While we have seen Negative ESOP Coverage in the media from time to time, we are also starting to see more negative 401(k) coverage, like this 12-minute 60 Minutes segment:
IMHO: Famous Last Words highlighted some of the complex issues discussed in the segment.
If you haven't watched it yet, you should. Forewarned is forearmed, as they say.
No, it wasn't very long (less than 15 minutes), but it was certainly enough to fuel the fires of those who are anxious to put the 401(k) out of our misery. Short as it was, you could basically cleave the segment into two propositions: that retirement savings shouldn't be invested in stocks (or least not so much in stocks), and that fees—and hidden fees at that—are at least as much to blame for the decline in balances as the markets. Oh, and the real culprits—the ones that created the 401(k) and convinced employers to shed their commitment to pensions—are the same ones that have been fleecing all of us for decades. Well, at least we know who to sue.
The realities are, of course, more complicated than you'll get in a 12-minute TV segment— particularly one that spends most of that time hanging out in a job fair with a long line of the unemployed who, for reasons I have yet to discern, showed up at that job fair with their 401(k) statements in hand.
Investment advice regulations have been in the works since The Pension Protection Act of 2006 (PPA) (August 17, 2006). DOL Field Assistance Bulletin 2007-01 (February 2, 2007) and DOL Proposed Regulation – Investment Advice – Participants and Beneficiaries (August 22, 2008) provided guidance until DOL Final Regulation – Investment Advice – Participants and Beneficiaries was finalized in January. The final regulations were subsequently put on hold by the new Obama Administration as part of a Memorandum Concerning Regulatory Review.

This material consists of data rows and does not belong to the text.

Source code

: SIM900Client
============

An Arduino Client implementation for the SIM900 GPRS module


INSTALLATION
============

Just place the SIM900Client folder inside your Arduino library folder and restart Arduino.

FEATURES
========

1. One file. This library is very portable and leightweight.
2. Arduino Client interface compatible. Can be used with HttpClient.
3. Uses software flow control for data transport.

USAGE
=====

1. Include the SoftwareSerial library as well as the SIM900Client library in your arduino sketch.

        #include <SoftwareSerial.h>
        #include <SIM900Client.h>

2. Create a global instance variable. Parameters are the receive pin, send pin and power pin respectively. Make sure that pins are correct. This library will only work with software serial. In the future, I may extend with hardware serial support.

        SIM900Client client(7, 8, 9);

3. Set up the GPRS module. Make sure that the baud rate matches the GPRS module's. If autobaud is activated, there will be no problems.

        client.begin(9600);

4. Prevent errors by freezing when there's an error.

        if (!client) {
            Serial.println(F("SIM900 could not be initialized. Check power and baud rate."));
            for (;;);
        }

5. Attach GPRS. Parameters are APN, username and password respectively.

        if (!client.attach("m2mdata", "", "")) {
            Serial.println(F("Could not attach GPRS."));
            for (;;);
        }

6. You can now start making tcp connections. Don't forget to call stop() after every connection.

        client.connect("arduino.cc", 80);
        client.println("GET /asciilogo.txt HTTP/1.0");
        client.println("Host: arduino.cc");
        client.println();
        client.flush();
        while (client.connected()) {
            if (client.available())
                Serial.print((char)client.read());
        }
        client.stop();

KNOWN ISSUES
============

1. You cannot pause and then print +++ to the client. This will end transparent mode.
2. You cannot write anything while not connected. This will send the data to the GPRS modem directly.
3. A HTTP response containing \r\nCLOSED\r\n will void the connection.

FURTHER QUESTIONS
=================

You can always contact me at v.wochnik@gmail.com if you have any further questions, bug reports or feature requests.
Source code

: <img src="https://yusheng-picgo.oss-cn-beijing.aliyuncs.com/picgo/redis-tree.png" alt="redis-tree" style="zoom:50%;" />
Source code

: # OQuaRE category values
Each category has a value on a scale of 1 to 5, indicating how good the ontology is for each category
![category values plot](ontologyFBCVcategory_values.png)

The DOL granted a 60-day extension to the effective date of the final rules, moving the effective date from March 23, 2009 to May 22, 2009.
The Benefits Blog discusses how Congressman George Miller (House Education and Labor Committee Chairman), who was interviewed in the 60 Minutes segment and has commented on the final regulations, believes the 401(k) system has failed and needs replacing.